Hernández’s horrific death while in ICE custody is finally receiving increased scrutiny following the public release of an independently done report that showed that she had likely been brutally beaten before her death. Thirty-three-year-old Hernández, a transgender asylum seeker originally from Honduras, had been moved from detention to intensive care last May, “with symptoms of pneumonia, dehydration and complications associated with HIV,” ICE claimed.

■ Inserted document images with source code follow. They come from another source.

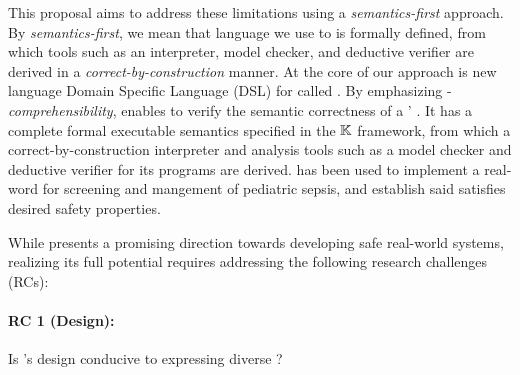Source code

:
This proposal aims to address these limitations using a \emph{semantics-first} approach.
By \emph{semantics-first}, we mean that \CIG{} language we
use to is formally defined, from which tools such as an interpreter, model checker,
and deductive verifier are derived in a \emph{correct-by-construction}
manner. At the core of our approach is new language Domain Specific Language (DSL)
for \CIGs{} called \MediK{}. By emphasizing \HCP{}-\emph{comprehensibility},
\MediK{} enables \HCPs{} to verify the semantic correctness of a \CDSSs{}' \BPGLogic{}.
It has a complete formal executable semantics specified in the $\mathbb{K}{}$ framework,
from which a correct-by-construction interpreter and analysis tools
such as a model checker and deductive verifier for its programs are derived.
\MediK{} has been used to implement a real-word \CDSS{} for screening and
mangement of pediatric sepsis, and establish said \CDSS{} satisfies desired
safety properties.

While \MediK{} presents a promising direction towards developing safe real-world
systems, realizing its full potential requires addressing the following research
challenges (RCs):

\paragraph{RC 1 (Design):} Is \MediK{}'s design conducive to expressing diverse \BPGs{}?

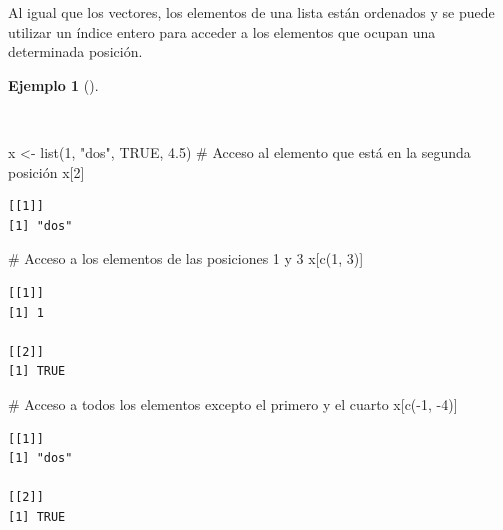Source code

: \documentclass[
  spanish,
  a4paper,
]{scrreport}
\newenvironment{Shaded}{\begin{snugshade}}{\end{snugshade}}
\newcommand{\CommentTok}[1]{\textcolor[rgb]{0.37,0.37,0.37}{#1}}
\newcommand{\ConstantTok}[1]{\textcolor[rgb]{0.56,0.35,0.01}{#1}}
\newcommand{\DecValTok}[1]{\textcolor[rgb]{0.68,0.00,0.00}{#1}}
\newcommand{\FloatTok}[1]{\textcolor[rgb]{0.68,0.00,0.00}{#1}}
\newcommand{\FunctionTok}[1]{\textcolor[rgb]{0.28,0.35,0.67}{#1}}
\newcommand{\NormalTok}[1]{\textcolor[rgb]{0.00,0.23,0.31}{#1}}
\newcommand{\OtherTok}[1]{\textcolor[rgb]{0.00,0.23,0.31}{#1}}
\newcommand{\SpecialCharTok}[1]{\textcolor[rgb]{0.37,0.37,0.37}{#1}}
\newcommand{\StringTok}[1]{\textcolor[rgb]{0.13,0.47,0.30}{#1}}
\theoremstyle{definition}
\theoremstyle{definition}
\newtheorem{example}{Ejemplo}[chapter]
\theoremstyle{remark}
\begin{document}
Al igual que los vectores, los elementos de una lista están ordenados y
se puede utilizar un índice entero para acceder a los elementos que
ocupan una determinada posición.

\begin{example}[]\protect\hypertarget{exm-acceso-lista-indice-entero}{}\label{exm-acceso-lista-indice-entero}

~

\begin{Shaded}
\begin{Highlighting}[]
\NormalTok{x }\OtherTok{\textless{}{-}} \FunctionTok{list}\NormalTok{(}\DecValTok{1}\NormalTok{, }\StringTok{"dos"}\NormalTok{, }\ConstantTok{TRUE}\NormalTok{, }\FloatTok{4.5}\NormalTok{)}
\CommentTok{\# Acceso al elemento que está en la segunda posición}
\NormalTok{x[}\DecValTok{2}\NormalTok{]}
\end{Highlighting}
\end{Shaded}

\begin{verbatim}
[[1]]
[1] "dos"
\end{verbatim}

\begin{Shaded}
\begin{Highlighting}[]
\CommentTok{\# Acceso a los elementos de las posiciones 1 y 3}
\NormalTok{x[}\FunctionTok{c}\NormalTok{(}\DecValTok{1}\NormalTok{, }\DecValTok{3}\NormalTok{)]}
\end{Highlighting}
\end{Shaded}

\begin{verbatim}
[[1]]
[1] 1

[[2]]
[1] TRUE
\end{verbatim}

\begin{Shaded}
\begin{Highlighting}[]
\CommentTok{\# Acceso a todos los elementos excepto el primero y el cuarto}
\NormalTok{x[}\FunctionTok{c}\NormalTok{(}\SpecialCharTok{{-}}\DecValTok{1}\NormalTok{, }\SpecialCharTok{{-}}\DecValTok{4}\NormalTok{)]}
\end{Highlighting}
\end{Shaded}

\begin{verbatim}
[[1]]
[1] "dos"

[[2]]
[1] TRUE
\end{verbatim}

\end{example}
\end{document}
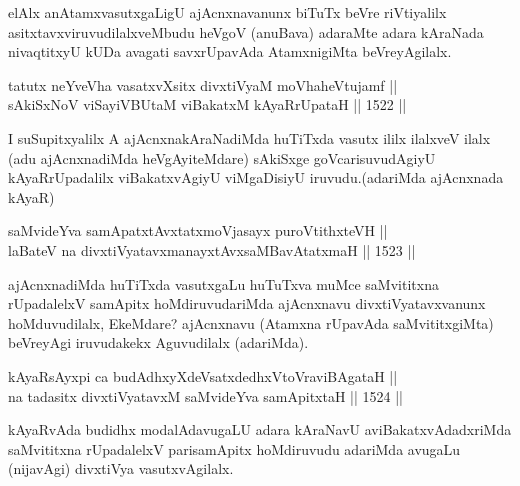 \begin{artha}
elAlx anAtamxvasutxgaLigU ajAcnxnavanunx biTuTx beVre riVtiyalilx asitxtavxviruvudilalxveMbudu heVgoV (anuBava) adaraMte adara kAraNada nivaqtitxyU kUDa avagati savxrUpavAda AtamxnigiMta beVreyAgilalx.
\end{artha}

\begin{shl}
tatutx neYveVha vasatxvXsitx divxtiVyaM moVhaheVtujamf || \\
sAkiSxNoV viSayiVBUtaM viBakatxM kAyaRrUpataH ||  1522 ||  
\end{shl}

\begin{artha}
I suSupitxyalilx A ajAcnxnakAraNadiMda huTiTxda vasutx ililx ilalxveV ilalx (adu ajAcnxnadiMda heVgAyiteMdare) sAkiSxge goVcarisuvudAgiyU kAyaRrUpadalilx viBakatxvAgiyU viMgaDisiyU iruvudu.(adariMda ajAcnxnada kAyaR)
\end{artha}

\begin{shl}
saMvideYva samApatxtAvxtatxmoVjasayx puroVtithxteVH ||  \\
laBateV na divxtiVyatavxmanayxtAvxsaMBavAtatxmaH ||  1523 ||  
\end{shl}

\begin{artha}
ajAcnxnadiMda huTiTxda vasutxgaLu huTuTxva muMce saMvititxna rUpadalelxV samApitx hoMdiruvudariMda ajAcnxnavu divxtiVyatavxvanunx hoMduvudilalx, EkeMdare? ajAcnxnavu (Atamxna rUpavAda saMvititxgiMta) beVreyAgi iruvudakekx Aguvudilalx (adariMda).
\end{artha}

\begin{shl}
kAyaRsAyxpi ca budAdhxyXdeVsatxdedhxVtoVraviBAgataH ||  \\
na tadasitx divxtiVyatavxM saMvideYva samApitxtaH ||  1524 ||  
\end{shl}

\begin{artha}
kAyaRvAda budidhx modalAdavugaLU adara kAraNavU aviBakatxvAdadxriMda saMvititxna rUpadalelxV parisamApitx hoMdiruvudu adariMda avugaLu (nijavAgi) divxtiVya vasutxvAgilalx.
\end{artha}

But the forensic expert’s report also found that Roxsana had been languishing for days without any care while she was in detention, echoed in the senators’ statement. “Reports suggest that while she was held at the San Ysidro Port of Entry, Ms. Hernández endured freezing temperatures and was denied adequate food, water, and medical care,” they write. “During her transport between facilities by ICE, she vomited to the extent other detainees begged authorities to provide her with water and proper medical care.” Hernández’s death, her advocates correctly state, was entirely preventable.
“We request that ICE immediately release a full and complete death review and supporting documentation on Roxsana Hernández to the public,” the letter finishes. “We also request that ICE and CBP each provide us with complete accounting and documentation of the specific training that their officers, agents, and contractors receive related to the processing, medical evaluation and care, and safety of transgender individuals in custody.”